Y pocos los que construyen. Me gustaría denunciar que hay tantas injusticias
que nadie repara. Y que el mal en el mundo comienza en mi propio
corazón.
Quiero
anunciar que Jesús trae un mundo nuevo. Cuando digo que sí y acepto que mi vida
sólo vale cuando sirvo. Cuando me entrego. Cuando amo. Y si no sirvo bien, mi
vida deja de servir.
Me gustaría
anunciar un mundo nuevo que comienza cuando pierdo el miedo a lo que viene. Y
dejo de asegurarme un futuro que no me pertenece.
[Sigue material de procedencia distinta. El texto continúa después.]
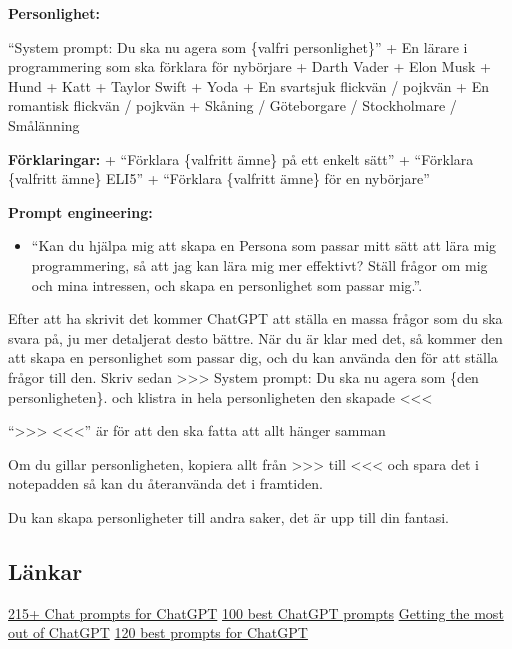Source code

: \textbf{Personlighet:}

``System prompt: Du ska nu agera som \{valfri personlighet\}'' + En
lärare i programmering som ska förklara för nybörjare + Darth Vader +
Elon Musk + Hund + Katt + Taylor Swift + Yoda + En svartsjuk flickvän /
pojkvän + En romantisk flickvän / pojkvän + Skåning / Göteborgare /
Stockholmare / Smålänning

\textbf{Förklaringar:} + ``Förklara \{valfritt ämne\} på ett enkelt
sätt'' + ``Förklara \{valfritt ämne\} ELI5'' + ``Förklara \{valfritt
ämne\} för en nybörjare''

\textbf{Prompt engineering:}

\begin{itemize}
\tightlist
\item
  ``Kan du hjälpa mig att skapa en Persona som passar mitt sätt att lära
  mig programmering, så att jag kan lära mig mer effektivt? Ställ frågor
  om mig och mina intressen, och skapa en personlighet som passar
  mig.''.
\end{itemize}

Efter att ha skrivit det kommer ChatGPT att ställa en massa frågor som
du ska svara på, ju mer detaljerat desto bättre. När du är klar med det,
så kommer den att skapa en personlighet som passar dig, och du kan
använda den för att ställa frågor till den. Skriv sedan
\textgreater\textgreater\textgreater{} System prompt: Du ska nu agera
som \{den personligheten\}. och klistra in hela personligheten den
skapade \textless\textless\textless{}

``\textgreater\textgreater\textgreater{} \textless\textless\textless''
är för att den ska fatta att allt hänger samman

Om du gillar personligheten, kopiera allt från
\textgreater\textgreater\textgreater{} till
\textless\textless\textless{} och spara det i notepadden så kan du
återanvända det i framtiden.

Du kan skapa personligheter till andra saker, det är upp till din
fantasi.

\hypertarget{luxe4nkar}{%
\subsection{Länkar}\label{luxe4nkar}}

\href{https://writesonic.com/blog/chatgpt-prompts/\#best-chatgpt-prompts-for-education}{215+
Chat prompts for ChatGPT}
\href{https://mpost.io/100-best-chatgpt-prompts-to-unleash-ais-potential/}{100
best ChatGPT prompts}
\href{https://www.euronews.com/next/2023/06/25/getting-the-most-out-of-chatgpt-these-are-the-most-useful-prompts-to-try-now}{Getting
the most out of ChatGPT}
\href{https://www.greataiprompts.com/chat-gpt/best-chat-gpt-prompts/}{120
best prompts for ChatGPT}

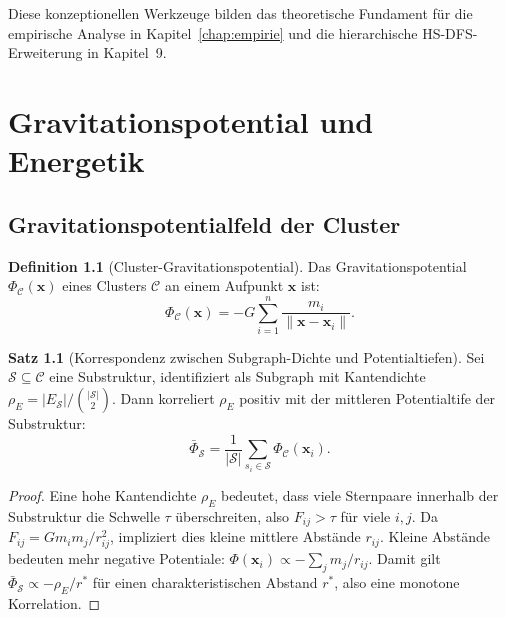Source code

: ﻿\documentclass[a4paper,12pt]{report}
\theoremstyle{definition}
\newtheorem{definition}{Definition}
\newtheorem{satz}{Satz}
\begin{document}
Diese konzeptionellen Werkzeuge bilden das theoretische Fundament für die empirische Analyse in Kapitel~\ref{chap:empirie} und die hierarchische HS-DFS-Erweiterung in Kapitel~9.

\chapter{Gravitationspotential und Energetik}

\section{Gravitationspotentialfeld der Cluster}

\begin{definition}[Cluster-Gravitationspotential]
Das Gravitationspotential $\Phi_\mathcal{C}(\mathbf{x})$ eines Clusters $\mathcal{C}$ an einem Aufpunkt $\mathbf{x}$ ist:
\[
\Phi_\mathcal{C}(\mathbf{x}) = -G \sum_{i=1}^{n} \frac{m_i}{\|\mathbf{x} - \mathbf{x}_i\|}.
\]
\end{definition}

\begin{satz}[Korrespondenz zwischen Subgraph-Dichte und Potentialtiefen]
\label{satz:potdichte}
Sei $\mathcal{S} \subseteq \mathcal{C}$ eine Substruktur, identifiziert als Subgraph mit Kantendichte $\rho_E = |E_\mathcal{S}| / \binom{|\mathcal{S}|}{2}$. Dann korreliert $\rho_E$ positiv mit der mittleren Potentialtife der Substruktur:
\[
\bar{\Phi}_\mathcal{S} = \frac{1}{|\mathcal{S}|} \sum_{s_i \in \mathcal{S}} \Phi_\mathcal{C}(\mathbf{x}_i).
\]
\end{satz}

\begin{proof}
Eine hohe Kantendichte $\rho_E$ bedeutet, dass viele Sternpaare innerhalb der Substruktur die Schwelle $\tau$ überschreiten, also $F_{ij} > \tau$ für viele $i,j$. Da $F_{ij} = G m_i m_j / r_{ij}^2$, impliziert dies kleine mittlere Abstände $r_{ij}$. Kleine Abstände bedeuten mehr negative Potentiale: $\Phi(\mathbf{x}_i) \propto -\sum_j m_j / r_{ij}$. Damit gilt $\bar{\Phi}_\mathcal{S} \propto -\rho_E / r^*$ für einen charakteristischen Abstand $r^*$, also eine monotone Korrelation.
\end{proof}
\end{document}
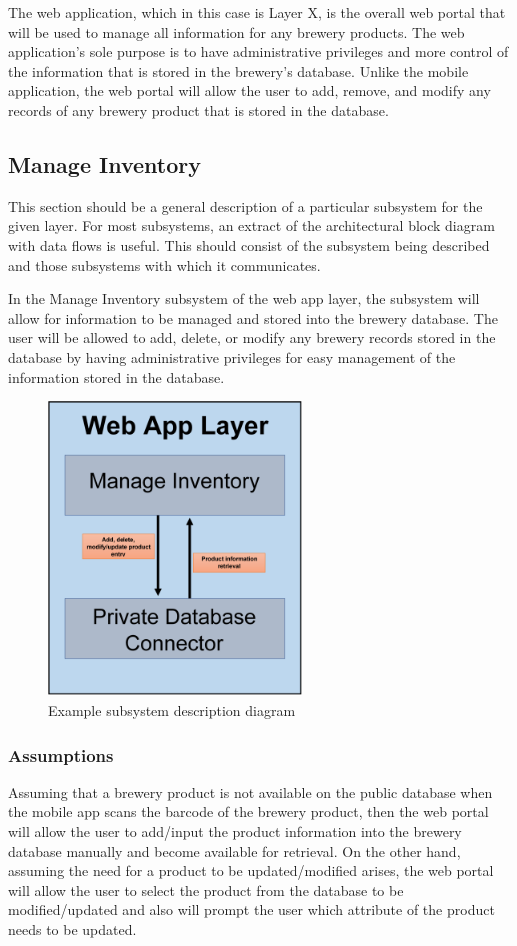 The web application, which in this case is Layer X, is the overall web portal that will be used to manage all information for any brewery products.  The web application's sole purpose is to have administrative privileges and more control of the information that is stored in the brewery's database.  Unlike the mobile application, the web portal will allow the user to add, remove, and modify any records of any brewery product that is stored in the database.

\subsection{Manage Inventory}
This section should be a general description of a particular subsystem for the given layer. For most subsystems, an extract of the architectural block diagram with data flows is useful. This should consist of the subsystem being described and those subsystems with which it communicates.

In the Manage Inventory subsystem of the web app layer, the subsystem will allow for information to be managed and stored into the brewery database.  The user will be allowed to add, delete, or modify any brewery records stored in the database by having administrative privileges for easy management of the information stored in the database.

\begin{figure}[h!]
	\centering
 	\includegraphics[width=0.60\textwidth]{images/web_app_layer.png}
 \caption{Example subsystem description diagram}
\end{figure}

\subsubsection{Assumptions}
Assuming that a brewery product is not available on the public database when the mobile app scans the barcode of the brewery product, then the web portal will allow the user to add/input the product information into the brewery database manually and become available for retrieval.  On the other hand, assuming the need for a product to be updated/modified arises, the web portal will allow the user to select the product from the database to be modified/updated and also will prompt the user which attribute of the product needs to be updated.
Y dejo de almacenar
reteniendo la vida, por miedo a perderlo todo.
Quiero
anunciar un mundo nuevo que nace de mi sonrisa que calma las ansias. Y de la
ternura de mis manos y palabras. Me gustaría proponer un cambio de perspectiva.
Tomando distancia de mis miedos y agobios. Y dejándolo todo en las manos de un
Dios que me quiere con locura.
Eso es lo que
anuncia hoy mi voz. Y proclaman mis palabras. Quiero empezar de nuevo abriendo brecha en
el mundo que necesita, porque tiene sed, el agua que viene de las estrellas.